Von daher können die Ergebnisse der Neuwahlem zum spanischen Parlament als eine Richtungsentscheidung gelesen werden. In einem von inneren Widersprüchen gezeichneten Staat, dessen Bevölkerung wie kaum eine andere in Europa unter dem Diktat der Austerität zu leiden hatte, in der die Jugendarbeitslosigkeit noch immer traurige Rekordwerte von um die 50 Prozent erreicht, in der hunderttausende Familien ihre Wohnungen und Häuser an die kreditgebenden Banken verloren haben und dennoch weiterhin die Hypotheken ableisten müssen, hatten die Spanierinnen und Spanier nach den Wahlen vom 20. Dezember 2015, die in der bekannten Pattsituation endeten, erneut die Wahl. Die Wahl zwischen einer Fortsetzung des alten Kurses oder einer Neubestimmung.
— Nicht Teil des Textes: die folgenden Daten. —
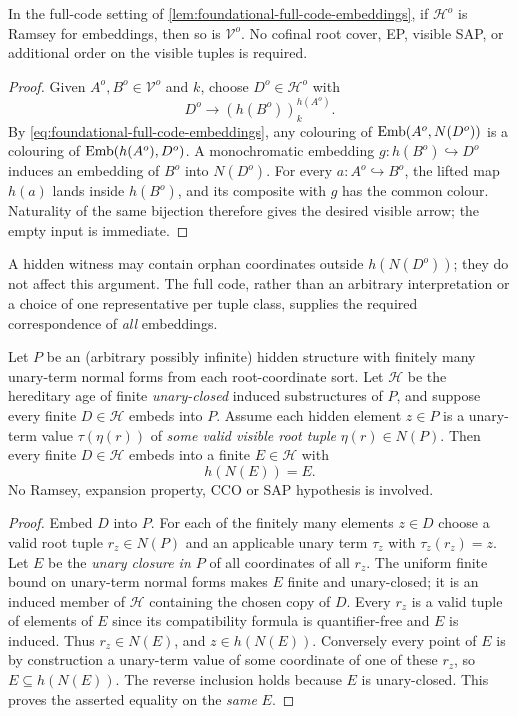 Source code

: \begin{theorem}
\label{thm:ramsey-tuple-readout}
In the full-code setting of \cref{lem:foundational-full-code-embeddings},
if $\mathcal H^o$ is Ramsey for embeddings, then so is $\mathcal V^o$.
No cofinal root cover, EP, visible SAP, or additional order on the visible
tuples is required.
\end{theorem}
\begin{proof}
Given $A^o,B^o\in\mathcal V^o$ and $k$, choose $D^o\in\mathcal H^o$ with
\[
                 D^o\longrightarrow(h(B^o))^{h(A^o)}_k.
\]
By \eqref{eq:foundational-full-code-embeddings}, any colouring of
$\Emb(A^o,N(D^o))$ is a colouring of $\Emb(h(A^o),D^o)$.
A monochromatic embedding $g:h(B^o)\hookrightarrow D^o$ induces an
embedding of $B^o$ into $N(D^o)$. For every $a:A^o\hookrightarrow B^o$,
the lifted map $h(a)$ lands inside $h(B^o)$, and its composite with $g$
has the common colour. Naturality of the same bijection therefore gives
the desired visible arrow; the empty input is immediate.
\end{proof}

A hidden witness may contain orphan coordinates outside $h(N(D^o))$;
they do not affect this argument. The full code, rather than an arbitrary
interpretation or a choice of one representative per tuple class, supplies
the required correspondence of \emph{all} embeddings.

\begin{lemma}
\label{lem:foundational-root-cover-cofinal}
Let $P$ be an (arbitrary possibly infinite) hidden
structure with finitely many unary-term normal forms
from each root-coordinate sort. Let $\mathcal H$ be
the hereditary age of finite \emph{unary-closed}
induced substructures of $P$, and suppose every
finite $D\in\mathcal H$ embeds into $P$.
Assume each hidden element $z\in P$ is a unary-term
value $\tau(\eta(r))$ of \emph{some valid visible
root tuple} $\eta(r)\in N(P)$.
Then every finite $D\in\mathcal H$ embeds into a
finite $E\in\mathcal H$ with
\[
                         h(N(E))=E .
\tag{RC}\label{eq:foundational-root-cover}
\]
No Ramsey, expansion property, CCO or SAP hypothesis
is involved.
\end{lemma}
\begin{proof}
Embed $D$ into $P$. For each of the finitely many
elements $z\in D$ choose a valid root tuple
$r_z\in N(P)$ and an applicable unary term $\tau_z$
with $\tau_z(r_z)=z$. Let $E$ be the \emph{unary
closure in $P$} of all coordinates of all $r_z$.
The uniform finite bound on unary-term normal forms
makes $E$ finite and unary-closed; it is an induced
member of $\mathcal H$ containing the chosen copy
of $D$. Every $r_z$ is a valid tuple of elements of
$E$ since its compatibility formula is quantifier-free
and $E$ is induced. Thus $r_z\in N(E)$, and
$z\in h(N(E))$. Conversely every point of $E$ is
by construction a unary-term value of some coordinate
of one of these $r_z$, so
$E\subseteq h(N(E))$. The reverse inclusion
holds because $E$ is unary-closed. This proves
the asserted equality on the \emph{same} $E$.
\end{proof}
Es standen wie bereits Ende des letzten Jahres das alte tradierte Parteienlager repräsentierende Parteien und im Zuge der Krise neugegründete Parteien zur Wahl. Das tradierte Parteienlager, geprägt von der Partido Popular (PP) und der Partido Socialista Obrero Espanol (PSOE), die sich seit dem Ende des Franquismus die Macht abwechselnd teilten, hatten im Dezember 2015 erfahren müssen, dass das bisherige Zwei-Parteiensystems Spaniens und damit die Macht im spanischen Staat nicht mehr allein von ihnen geprägt werden wird. Moderne populäre Parteien wie Podemos, hervorgegangen aus der Bewegung 15M im Zuge des Widerstandes gegen die Hausräumungen, und die Ciudadanos, eine bürgerliche, neoliberale Kraft, eroberten große Stimmen und Sitzanteile von der PP und der PSOE, die beide starke Verluste zu verzeichnen hatten. Und da das tradierte Parteienlager selbst dem Widerspruch der Machtausübung gefangen war, gelang es weder der PP mit 28,72 Prozent der Stimmen und 119 Sitzen noch der PSOE mit 22,01 Prozent der Stimmen und 90 Sitzen, eine tragende Mehrheit für eine Regierungsbildung zu finden. Ein Miteinander hatten vor allem die Sozialisten ausgeschlossen und unternahmen den eher verzweifelten Versuch, gemeinsam mit den Newcomern von Podemos (20,66 %; 65 Sitze) und den Ciudadanos (13,93 %, 40 Sitze) ein Bündnis zu schmieden, was angesichts der inhaltlichen Differenzen von vornherein ein zum Scheitern verurteilter Versuch bleiben musste. Die von Podemos an die PSOE gerichteten Angebote, gemeinsam mit der Vereinigten Linken, der Izquierda Unida, und weiteren kleineren regionalen Linksparteien ein linkes Anti-Austeritäts-Projekt zu organisieren, wurden von der PSOE abgelehnt.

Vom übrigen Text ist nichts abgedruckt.